An international team of scientists has created superfast data processing using light pulses instead of electricity, using the power of magnets to record computer data. Published in the journal Nature, the work solves the dilemma of how to create faster data processing speeds without the accompanying high energy costs.

Today’s data centre servers consume 2–5% of global electricity consumption, producing heat which in turn requires more power to cool the servers. The problem is so acute that Microsoft has even submerged hundreds of its data centre services in the ocean in an effort to keep them cool and cut costs.

Most data is encoded as binary information (0 or 1 respectively) through the orientation of tiny magnets, called spins, in magnetic hard drives. The magnetic read/write head is used to set or retrieve information using electrical currents, which dissipate huge amounts of energy.

Researchers have now solved this problem by replacing electricity with extremely short pulses of light — the duration of one trillionth of a second — concentrated by special antennas on top of a magnet. The method is superfast and so energy efficient that the temperature of the magnet does not increase at all.

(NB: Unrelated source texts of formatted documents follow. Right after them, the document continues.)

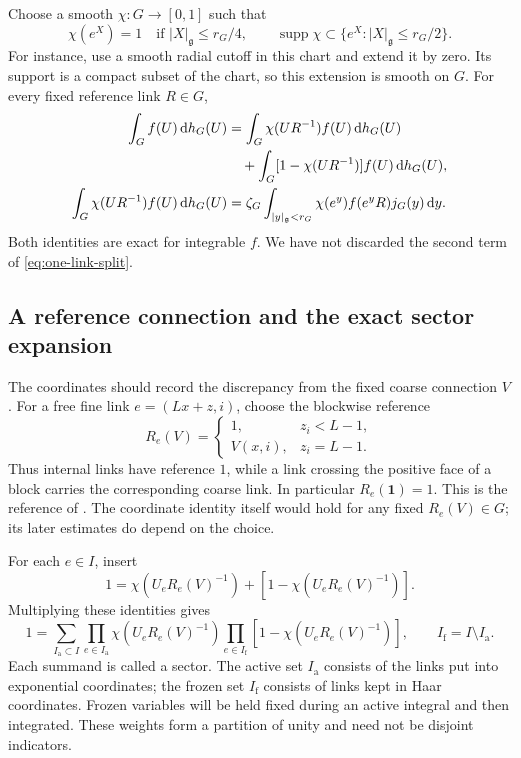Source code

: \documentclass[11pt,reqno]{amsart}
\numberwithin{equation}{section}
\theoremstyle{definition}
\theoremstyle{remark}
\newcommand{\dd}{\mathrm d}
\newcommand{\g}{\mathfrak g}
\newcommand{\Ia}{I_{\mathrm a}}
\newcommand{\If}{I_{\mathrm f}}
\DeclareMathOperator{\supp}{supp}
\begin{document}
Choose a smooth \(\chi:G\to[0,1]\) such that
\begin{equation}
 \chi(e^X)=1\quad\text{if }|X|_{\g}\le r_G/4,
 \qquad
 \supp\chi\subset\{e^X:|X|_{\g}\le r_G/2\}.
 \label{eq:chart-cutoff}
\end{equation}
For instance, use a smooth radial cutoff in this chart and extend
it by zero. Its support is a compact subset of the chart, so this
extension is smooth on \(G\).
For every fixed reference link \(R\in G\),
\begin{align}
 \int_G f(U)\,\dd h_G(U)
 &=\int_G\chi(UR^{-1})f(U)\,\dd h_G(U)\notag\\
 &\quad+\int_G[1-\chi(UR^{-1})]f(U)\,\dd h_G(U),
 \label{eq:one-link-split}\\
 \int_G\chi(UR^{-1})f(U)\,\dd h_G(U)
 &=\zeta_G\int_{|y|_{\g}<r_G}
               \chi(e^y)f(e^yR)j_G(y)\,\dd y.
 \label{eq:one-link-chart}
\end{align}
Both identities are exact for integrable \(f\). We have not
discarded the second term of \eqref{eq:one-link-split}.

\subsection{A reference connection and the exact sector expansion}

The coordinates should record the discrepancy from the fixed coarse
connection \(V\). For a free fine link \(e=(Lx+z,i)\), choose the
blockwise reference
\begin{equation}
 R_e(V)=
 \begin{cases}
  1,&z_i<L-1,\\
  V(x,i),&z_i=L-1.
 \end{cases}
 \label{eq:reference-link}
\end{equation}
Thus internal links have reference \(1\), while a link crossing the
positive face of a block carries the corresponding coarse link.
In particular \(R_e(\mathbf1)=1\). This is the reference of
\cite[Section~11, just before (11.8), p.~38]{Main}.
The coordinate identity itself would hold for any fixed
\(R_e(V)\in G\); its later estimates do depend on the choice.

For each \(e\in I\), insert
\[
       1=\chi(U_eR_e(V)^{-1})+[1-\chi(U_eR_e(V)^{-1})].
\]
Multiplying these identities gives
\begin{equation}
 1=\sum_{\Ia\subset I}
       \prod_{e\in\Ia}\chi(U_eR_e(V)^{-1})
       \prod_{e\in\If}[1-\chi(U_eR_e(V)^{-1})],
 \qquad \If=I\setminus\Ia.
 \label{eq:sector-unity}
\end{equation}
Each summand is called a sector. The active set \(\Ia\) consists
of the links put into exponential coordinates; the frozen set
\(\If\) consists of links kept in Haar coordinates. Frozen variables
will be held fixed during an active integral and then integrated.
These weights form a partition of unity and need not be disjoint
indicators.
\end{document}
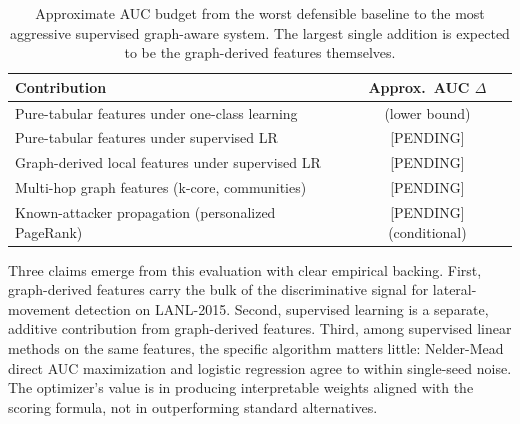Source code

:\begin{table}[h]
\centering
\begin{tabular}{lc}
\hline
Contribution & Approx.\ AUC $\Delta$ \\
\hline
Pure-tabular features under one-class learning & (lower bound) \\
Pure-tabular features under supervised LR      & [PENDING] \\
Graph-derived local features under supervised LR & [PENDING] \\
Multi-hop graph features (k-core, communities)  & [PENDING] \\
Known-attacker propagation (personalized PageRank) & [PENDING] (conditional) \\
\hline
\end{tabular}
\caption{Approximate AUC budget from the worst defensible baseline to the most aggressive supervised graph-aware system. The largest single addition is expected to be the graph-derived features themselves.}
\label{tab:auc_budget}
\end{table}

Three claims emerge from this evaluation with clear empirical backing. First, graph-derived features carry the bulk of the discriminative signal for lateral-movement detection on LANL-2015. Second, supervised learning is a separate, additive contribution from graph-derived features. Third, among supervised linear methods on the same features, the specific algorithm matters little: Nelder-Mead direct AUC maximization and logistic regression agree to within single-seed noise. The optimizer's value is in producing interpretable weights aligned with the scoring formula, not in outperforming standard alternatives.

The team demonstrated their new method by pulsing a magnet with ultrashort light bursts (the duration of a millionth of a millionth of a second) at frequencies in the far infrared, the so-called terahertz spectral range. Even the strongest existing sources of terahertz light could not provide strong enough pulses to switch the orientation of a magnet — until the team discovered and utilised the efficient interaction mechanism of coupling between spins and terahertz electric field.

The scientists then developed and fabricated a very small antenna on top of the magnet to concentrate and thereby enhance the electric field of light. This strong local electric field was sufficient to navigate the magnetisation of the magnet to its new orientation in just one trillionth of a second. Furthermore, the temperature of the magnet did not increase at all as this process requires energy of only one quantum of the terahertz light — a photon — per spin.

“The record-low energy loss makes this approach scalable,” said Dr Rostislav Mikhaylovskiy, formerly at Radboud University and now at Lancaster University.

“Future storage devices would also exploit the excellent spatial definition of antenna structures enabling practical magnetic memories with simultaneously maximal energy efficiency and speed.”

Dr Mikhaylovskiy plans to carry out further research using the new ultrafast laser at Lancaster University together with accelerators at the Cockroft Institute, which are able to generate intense pulses of light to allow switching magnets and to determine the practical and fundamental speed and energy limits of magnetic recording.

Image caption: Using ultrashort pulses of light enables extremely economical switching of a magnet from one stable orientation (red arrow) to another (white arrow). This concept enables ultrafast information storage with unprecedented energy efficiency. Image© Brad Baxley (parttowhole.com).